***** AVAILABLE RECORDS

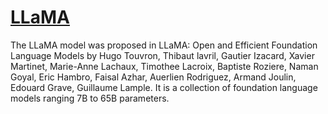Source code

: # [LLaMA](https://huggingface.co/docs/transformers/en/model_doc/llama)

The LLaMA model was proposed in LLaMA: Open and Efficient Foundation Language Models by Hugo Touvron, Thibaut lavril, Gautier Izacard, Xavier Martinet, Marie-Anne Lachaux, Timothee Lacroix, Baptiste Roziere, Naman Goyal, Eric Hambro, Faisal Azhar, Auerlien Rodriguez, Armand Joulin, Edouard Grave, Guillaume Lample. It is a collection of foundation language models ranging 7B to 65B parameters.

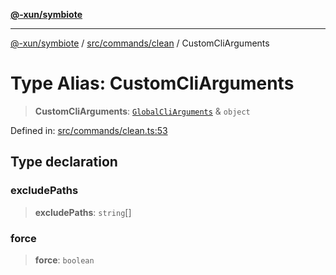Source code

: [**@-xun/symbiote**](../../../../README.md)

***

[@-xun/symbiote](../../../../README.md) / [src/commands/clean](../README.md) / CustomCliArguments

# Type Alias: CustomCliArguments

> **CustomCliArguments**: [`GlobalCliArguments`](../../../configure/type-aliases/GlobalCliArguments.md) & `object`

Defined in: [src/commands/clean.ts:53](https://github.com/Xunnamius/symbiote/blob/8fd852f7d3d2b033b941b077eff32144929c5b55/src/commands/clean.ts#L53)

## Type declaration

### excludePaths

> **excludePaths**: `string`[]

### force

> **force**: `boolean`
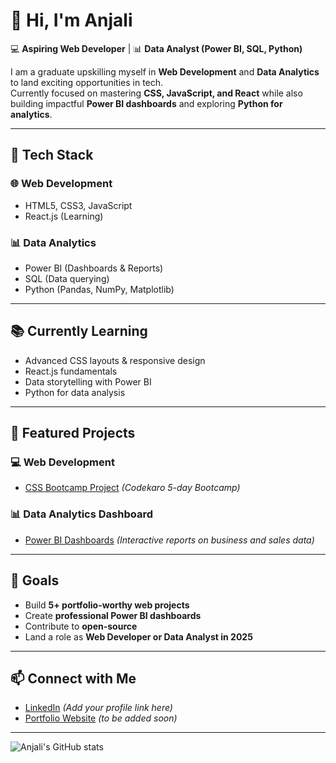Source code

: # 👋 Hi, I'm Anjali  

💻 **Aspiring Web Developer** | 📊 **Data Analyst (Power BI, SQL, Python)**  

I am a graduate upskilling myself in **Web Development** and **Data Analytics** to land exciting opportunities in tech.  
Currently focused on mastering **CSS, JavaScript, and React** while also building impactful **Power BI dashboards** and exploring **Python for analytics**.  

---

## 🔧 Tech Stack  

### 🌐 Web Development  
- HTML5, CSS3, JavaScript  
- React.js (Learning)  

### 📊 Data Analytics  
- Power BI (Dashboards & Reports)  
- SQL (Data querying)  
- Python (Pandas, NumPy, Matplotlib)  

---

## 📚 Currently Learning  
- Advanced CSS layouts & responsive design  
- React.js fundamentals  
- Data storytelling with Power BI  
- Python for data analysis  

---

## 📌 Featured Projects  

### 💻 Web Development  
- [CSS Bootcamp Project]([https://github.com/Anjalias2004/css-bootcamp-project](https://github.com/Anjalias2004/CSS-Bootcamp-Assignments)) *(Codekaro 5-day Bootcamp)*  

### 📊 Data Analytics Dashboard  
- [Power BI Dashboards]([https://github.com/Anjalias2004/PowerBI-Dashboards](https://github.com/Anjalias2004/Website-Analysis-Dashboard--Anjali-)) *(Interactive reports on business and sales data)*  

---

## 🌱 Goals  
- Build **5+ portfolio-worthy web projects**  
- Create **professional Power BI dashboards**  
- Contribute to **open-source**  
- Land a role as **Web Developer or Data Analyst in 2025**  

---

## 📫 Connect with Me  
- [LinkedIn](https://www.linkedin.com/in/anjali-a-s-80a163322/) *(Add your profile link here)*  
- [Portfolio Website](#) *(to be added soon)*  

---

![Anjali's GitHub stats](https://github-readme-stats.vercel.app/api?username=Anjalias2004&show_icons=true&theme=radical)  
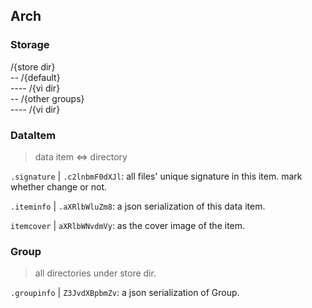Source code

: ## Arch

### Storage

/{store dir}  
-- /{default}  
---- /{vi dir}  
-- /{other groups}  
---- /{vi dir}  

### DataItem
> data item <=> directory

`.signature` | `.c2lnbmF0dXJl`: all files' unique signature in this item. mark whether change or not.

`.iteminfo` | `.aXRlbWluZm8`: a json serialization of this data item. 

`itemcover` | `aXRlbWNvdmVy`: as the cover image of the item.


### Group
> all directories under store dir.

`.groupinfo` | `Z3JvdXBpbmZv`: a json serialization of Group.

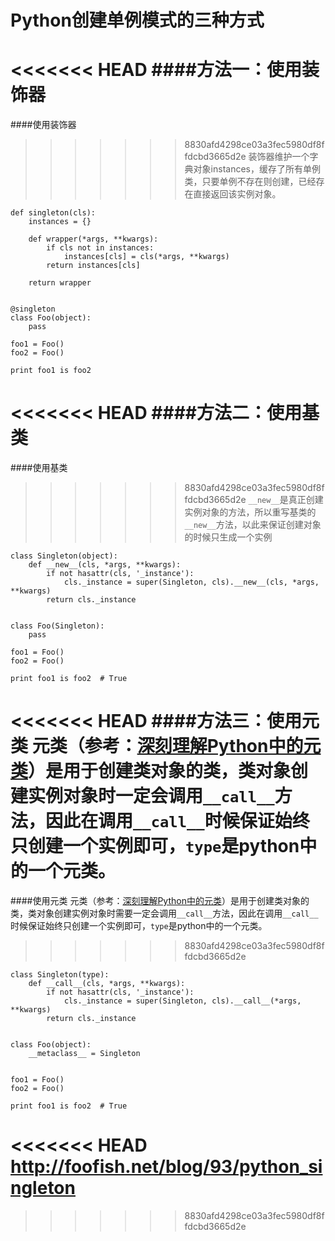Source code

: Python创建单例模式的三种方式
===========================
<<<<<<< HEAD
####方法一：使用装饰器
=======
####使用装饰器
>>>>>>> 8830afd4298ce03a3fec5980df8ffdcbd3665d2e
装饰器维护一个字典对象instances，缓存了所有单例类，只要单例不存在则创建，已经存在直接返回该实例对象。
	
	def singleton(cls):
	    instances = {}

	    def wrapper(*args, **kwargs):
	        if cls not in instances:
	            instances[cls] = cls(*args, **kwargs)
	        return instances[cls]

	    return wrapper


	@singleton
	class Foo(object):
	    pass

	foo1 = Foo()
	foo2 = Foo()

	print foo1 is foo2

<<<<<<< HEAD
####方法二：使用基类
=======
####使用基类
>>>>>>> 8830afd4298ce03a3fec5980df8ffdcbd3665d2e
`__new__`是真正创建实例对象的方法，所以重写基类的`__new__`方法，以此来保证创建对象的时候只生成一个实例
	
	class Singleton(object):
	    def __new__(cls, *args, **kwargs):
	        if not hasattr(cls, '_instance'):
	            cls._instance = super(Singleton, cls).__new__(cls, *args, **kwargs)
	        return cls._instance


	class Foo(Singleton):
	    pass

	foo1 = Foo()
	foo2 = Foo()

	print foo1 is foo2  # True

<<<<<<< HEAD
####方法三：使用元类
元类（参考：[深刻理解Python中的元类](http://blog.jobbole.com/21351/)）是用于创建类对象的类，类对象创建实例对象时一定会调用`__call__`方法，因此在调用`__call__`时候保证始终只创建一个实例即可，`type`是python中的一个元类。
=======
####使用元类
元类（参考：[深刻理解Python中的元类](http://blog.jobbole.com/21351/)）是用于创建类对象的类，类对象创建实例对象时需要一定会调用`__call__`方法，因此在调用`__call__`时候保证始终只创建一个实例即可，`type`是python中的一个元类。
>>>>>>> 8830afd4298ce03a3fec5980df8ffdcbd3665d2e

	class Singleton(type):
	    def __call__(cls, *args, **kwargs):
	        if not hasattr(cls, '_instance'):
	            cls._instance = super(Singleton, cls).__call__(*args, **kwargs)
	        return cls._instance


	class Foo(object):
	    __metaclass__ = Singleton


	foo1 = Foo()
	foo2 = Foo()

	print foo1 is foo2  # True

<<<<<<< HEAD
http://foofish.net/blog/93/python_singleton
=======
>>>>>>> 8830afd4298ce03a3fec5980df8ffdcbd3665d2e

**********

Your reply should be the full data above, copied exactly, with no pictures in it.

_SOLUTION TO THIS EXERCISE_:
Source code

: # [LLaMA](https://huggingface.co/docs/transformers/en/model_doc/llama)

The LLaMA model was proposed in LLaMA: Open and Efficient Foundation Language Models by Hugo Touvron, Thibaut lavril, Gautier Izacard, Xavier Martinet, Marie-Anne Lachaux, Timothee Lacroix, Baptiste Roziere, Naman Goyal, Eric Hambro, Faisal Azhar, Auerlien Rodriguez, Armand Joulin, Edouard Grave, Guillaume Lample. It is a collection of foundation language models ranging 7B to 65B parameters.

Source code

: [**@-xun/symbiote**](../../../../README.md)

***

[@-xun/symbiote](../../../../README.md) / [src/commands/clean](../README.md) / CustomCliArguments

# Type Alias: CustomCliArguments

> **CustomCliArguments**: [`GlobalCliArguments`](../../../configure/type-aliases/GlobalCliArguments.md) & `object`

Defined in: [src/commands/clean.ts:53](https://github.com/Xunnamius/symbiote/blob/8fd852f7d3d2b033b941b077eff32144929c5b55/src/commands/clean.ts#L53)

## Type declaration

### excludePaths

> **excludePaths**: `string`[]

### force

> **force**: `boolean`
Source code

: # 👋 Hi, I'm Anjali  

💻 **Aspiring Web Developer** | 📊 **Data Analyst (Power BI, SQL, Python)**  

I am a graduate upskilling myself in **Web Development** and **Data Analytics** to land exciting opportunities in tech.  
Currently focused on mastering **CSS, JavaScript, and React** while also building impactful **Power BI dashboards** and exploring **Python for analytics**.  

---

## 🔧 Tech Stack  

### 🌐 Web Development  
- HTML5, CSS3, JavaScript  
- React.js (Learning)  

### 📊 Data Analytics  
- Power BI (Dashboards & Reports)  
- SQL (Data querying)  
- Python (Pandas, NumPy, Matplotlib)  

---

## 📚 Currently Learning  
- Advanced CSS layouts & responsive design  
- React.js fundamentals  
- Data storytelling with Power BI  
- Python for data analysis  

---

## 📌 Featured Projects  

### 💻 Web Development  
- [CSS Bootcamp Project]([https://github.com/Anjalias2004/css-bootcamp-project](https://github.com/Anjalias2004/CSS-Bootcamp-Assignments)) *(Codekaro 5-day Bootcamp)*  

### 📊 Data Analytics Dashboard  
- [Power BI Dashboards]([https://github.com/Anjalias2004/PowerBI-Dashboards](https://github.com/Anjalias2004/Website-Analysis-Dashboard--Anjali-)) *(Interactive reports on business and sales data)*  

---

## 🌱 Goals  
- Build **5+ portfolio-worthy web projects**  
- Create **professional Power BI dashboards**  
- Contribute to **open-source**  
- Land a role as **Web Developer or Data Analyst in 2025**  

---

## 📫 Connect with Me  
- [LinkedIn](https://www.linkedin.com/in/anjali-a-s-80a163322/) *(Add your profile link here)*  
- [Portfolio Website](#) *(to be added soon)*  

---

![Anjali's GitHub stats](https://github-readme-stats.vercel.app/api?username=Anjalias2004&show_icons=true&theme=radical)  
Source code

: ## Arch

### Storage

/{store dir}  
-- /{default}  
---- /{vi dir}  
-- /{other groups}  
---- /{vi dir}  

### DataItem
> data item <=> directory

`.signature` | `.c2lnbmF0dXJl`: all files' unique signature in this item. mark whether change or not.

`.iteminfo` | `.aXRlbWluZm8`: a json serialization of this data item. 

`itemcover` | `aXRlbWNvdmVy`: as the cover image of the item.


### Group
> all directories under store dir.

`.groupinfo` | `Z3JvdXBpbmZv`: a json serialization of Group.

Source code

: Python创建单例模式的三种方式
===========================
<<<<<<< HEAD
####方法一：使用装饰器
=======
####使用装饰器
>>>>>>> 8830afd4298ce03a3fec5980df8ffdcbd3665d2e
装饰器维护一个字典对象instances，缓存了所有单例类，只要单例不存在则创建，已经存在直接返回该实例对象。
	
	def singleton(cls):
	    instances = {}

	    def wrapper(*args, **kwargs):
	        if cls not in instances:
	            instances[cls] = cls(*args, **kwargs)
	        return instances[cls]

	    return wrapper


	@singleton
	class Foo(object):
	    pass

	foo1 = Foo()
	foo2 = Foo()

	print foo1 is foo2

<<<<<<< HEAD
####方法二：使用基类
=======
####使用基类
>>>>>>> 8830afd4298ce03a3fec5980df8ffdcbd3665d2e
`__new__`是真正创建实例对象的方法，所以重写基类的`__new__`方法，以此来保证创建对象的时候只生成一个实例
	
	class Singleton(object):
	    def __new__(cls, *args, **kwargs):
	        if not hasattr(cls, '_instance'):
	            cls._instance = super(Singleton, cls).__new__(cls, *args, **kwargs)
	        return cls._instance


	class Foo(Singleton):
	    pass

	foo1 = Foo()
	foo2 = Foo()

	print foo1 is foo2  # True

<<<<<<< HEAD
####方法三：使用元类
元类（参考：[深刻理解Python中的元类](http://blog.jobbole.com/21351/)）是用于创建类对象的类，类对象创建实例对象时一定会调用`__call__`方法，因此在调用`__call__`时候保证始终只创建一个实例即可，`type`是python中的一个元类。
=======
####使用元类
元类（参考：[深刻理解Python中的元类](http://blog.jobbole.com/21351/)）是用于创建类对象的类，类对象创建实例对象时需要一定会调用`__call__`方法，因此在调用`__call__`时候保证始终只创建一个实例即可，`type`是python中的一个元类。
>>>>>>> 8830afd4298ce03a3fec5980df8ffdcbd3665d2e

	class Singleton(type):
	    def __call__(cls, *args, **kwargs):
	        if not hasattr(cls, '_instance'):
	            cls._instance = super(Singleton, cls).__call__(*args, **kwargs)
	        return cls._instance


	class Foo(object):
	    __metaclass__ = Singleton


	foo1 = Foo()
	foo2 = Foo()

	print foo1 is foo2  # True

<<<<<<< HEAD
http://foofish.net/blog/93/python_singleton
=======
>>>>>>> 8830afd4298ce03a3fec5980df8ffdcbd3665d2e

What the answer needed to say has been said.